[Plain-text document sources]
================

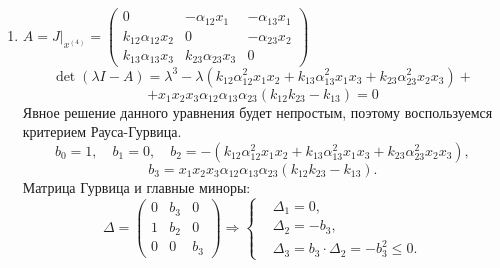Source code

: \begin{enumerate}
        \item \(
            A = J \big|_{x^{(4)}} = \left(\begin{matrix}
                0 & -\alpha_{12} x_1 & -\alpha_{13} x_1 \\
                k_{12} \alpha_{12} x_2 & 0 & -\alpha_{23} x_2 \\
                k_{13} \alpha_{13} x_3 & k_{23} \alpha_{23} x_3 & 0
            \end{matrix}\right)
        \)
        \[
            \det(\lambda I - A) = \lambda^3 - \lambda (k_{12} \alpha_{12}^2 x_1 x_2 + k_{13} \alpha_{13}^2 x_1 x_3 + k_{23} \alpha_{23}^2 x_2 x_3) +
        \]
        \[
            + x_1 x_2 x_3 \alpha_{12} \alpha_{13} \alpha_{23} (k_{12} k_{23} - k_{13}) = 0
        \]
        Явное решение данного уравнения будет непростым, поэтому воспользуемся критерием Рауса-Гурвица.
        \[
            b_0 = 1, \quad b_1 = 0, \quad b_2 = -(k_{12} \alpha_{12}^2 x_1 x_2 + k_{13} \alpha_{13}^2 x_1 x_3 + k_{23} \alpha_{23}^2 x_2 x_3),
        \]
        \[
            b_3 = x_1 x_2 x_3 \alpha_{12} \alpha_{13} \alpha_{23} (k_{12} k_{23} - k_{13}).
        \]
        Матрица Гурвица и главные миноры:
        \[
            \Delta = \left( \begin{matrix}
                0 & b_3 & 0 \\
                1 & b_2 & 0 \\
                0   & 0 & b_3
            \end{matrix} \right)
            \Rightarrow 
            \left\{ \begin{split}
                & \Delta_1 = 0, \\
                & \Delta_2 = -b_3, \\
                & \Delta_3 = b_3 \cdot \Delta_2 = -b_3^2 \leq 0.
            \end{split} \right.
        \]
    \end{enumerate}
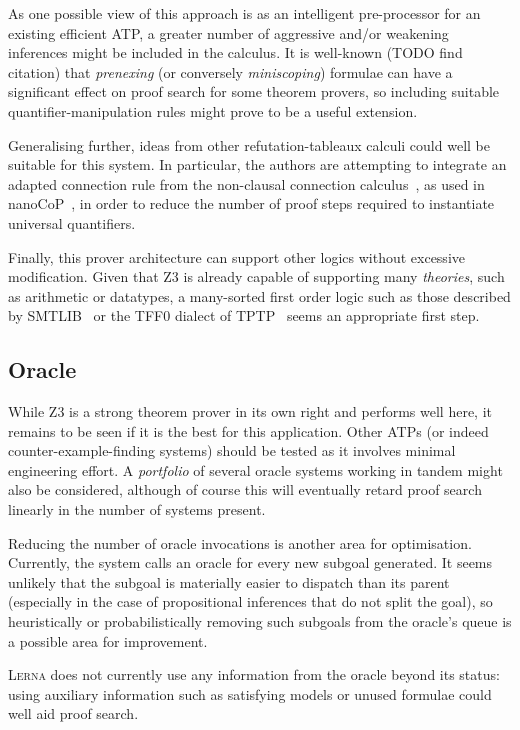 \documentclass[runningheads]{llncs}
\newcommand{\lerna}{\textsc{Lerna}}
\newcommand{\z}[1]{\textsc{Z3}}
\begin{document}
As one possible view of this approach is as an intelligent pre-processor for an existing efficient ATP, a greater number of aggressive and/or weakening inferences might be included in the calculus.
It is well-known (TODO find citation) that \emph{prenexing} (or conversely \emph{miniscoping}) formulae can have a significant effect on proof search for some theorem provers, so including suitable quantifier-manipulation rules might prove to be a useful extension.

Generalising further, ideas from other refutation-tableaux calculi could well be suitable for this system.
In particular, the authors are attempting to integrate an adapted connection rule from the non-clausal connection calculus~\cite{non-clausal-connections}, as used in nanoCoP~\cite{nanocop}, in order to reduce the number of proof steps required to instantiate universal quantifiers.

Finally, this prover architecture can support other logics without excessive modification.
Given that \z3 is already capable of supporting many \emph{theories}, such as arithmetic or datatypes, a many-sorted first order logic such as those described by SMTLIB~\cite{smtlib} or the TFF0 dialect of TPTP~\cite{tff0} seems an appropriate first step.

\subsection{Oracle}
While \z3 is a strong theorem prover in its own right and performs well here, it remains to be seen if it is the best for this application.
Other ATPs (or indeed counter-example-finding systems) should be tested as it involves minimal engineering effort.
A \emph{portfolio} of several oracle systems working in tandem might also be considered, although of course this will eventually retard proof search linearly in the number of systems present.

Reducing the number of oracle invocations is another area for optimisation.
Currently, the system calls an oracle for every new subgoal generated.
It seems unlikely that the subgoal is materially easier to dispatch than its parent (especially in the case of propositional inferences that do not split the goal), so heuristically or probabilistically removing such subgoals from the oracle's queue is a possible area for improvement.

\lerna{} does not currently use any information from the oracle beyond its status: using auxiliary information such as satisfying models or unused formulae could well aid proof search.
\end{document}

================

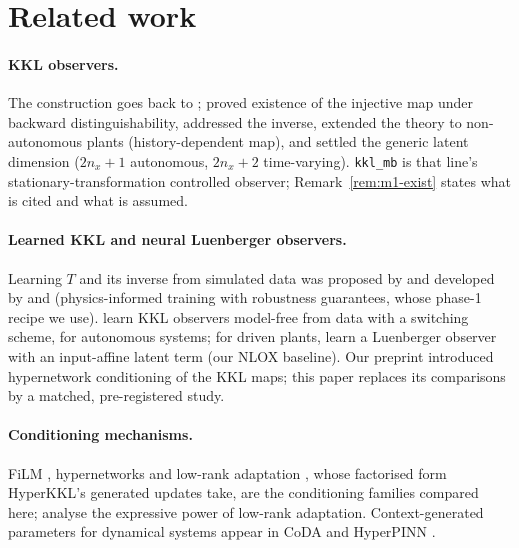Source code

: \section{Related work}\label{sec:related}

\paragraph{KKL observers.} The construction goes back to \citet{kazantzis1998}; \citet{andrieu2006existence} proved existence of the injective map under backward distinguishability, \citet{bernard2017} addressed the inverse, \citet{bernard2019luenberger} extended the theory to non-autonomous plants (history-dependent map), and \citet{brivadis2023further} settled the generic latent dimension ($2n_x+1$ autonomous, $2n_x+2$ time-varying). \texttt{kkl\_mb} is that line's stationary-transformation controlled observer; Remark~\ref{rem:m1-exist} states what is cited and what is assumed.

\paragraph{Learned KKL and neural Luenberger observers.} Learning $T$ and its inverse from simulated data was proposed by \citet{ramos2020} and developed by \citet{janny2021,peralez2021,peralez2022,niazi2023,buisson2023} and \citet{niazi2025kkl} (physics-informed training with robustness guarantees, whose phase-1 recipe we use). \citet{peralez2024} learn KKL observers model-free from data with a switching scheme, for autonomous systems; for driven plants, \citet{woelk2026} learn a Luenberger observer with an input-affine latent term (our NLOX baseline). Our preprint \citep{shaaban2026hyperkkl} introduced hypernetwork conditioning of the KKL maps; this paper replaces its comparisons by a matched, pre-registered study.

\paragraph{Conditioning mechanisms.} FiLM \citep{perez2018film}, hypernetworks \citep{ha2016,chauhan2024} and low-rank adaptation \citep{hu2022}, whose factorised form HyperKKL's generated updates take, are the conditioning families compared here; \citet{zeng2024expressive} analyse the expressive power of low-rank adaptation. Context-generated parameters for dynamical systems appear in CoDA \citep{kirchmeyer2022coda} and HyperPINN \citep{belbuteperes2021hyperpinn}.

================

**ASSIGNMENT:**
Would you output, from the records above, exactly the run of lines that starts at the line containing "In particular, the" and ends at the line containing "of systems present.", and only that run?

**ANSWER BOX:**
In particular, the authors are attempting to integrate an adapted connection rule from the non-clausal connection calculus~\cite{non-clausal-connections}, as used in nanoCoP~\cite{nanocop}, in order to reduce the number of proof steps required to instantiate universal quantifiers.

Finally, this prover architecture can support other logics without excessive modification.
Given that \z3 is already capable of supporting many \emph{theories}, such as arithmetic or datatypes, a many-sorted first order logic such as those described by SMTLIB~\cite{smtlib} or the TFF0 dialect of TPTP~\cite{tff0} seems an appropriate first step.

\subsection{Oracle}
While \z3 is a strong theorem prover in its own right and performs well here, it remains to be seen if it is the best for this application.
Other ATPs (or indeed counter-example-finding systems) should be tested as it involves minimal engineering effort.
A \emph{portfolio} of several oracle systems working in tandem might also be considered, although of course this will eventually retard proof search linearly in the number of systems present.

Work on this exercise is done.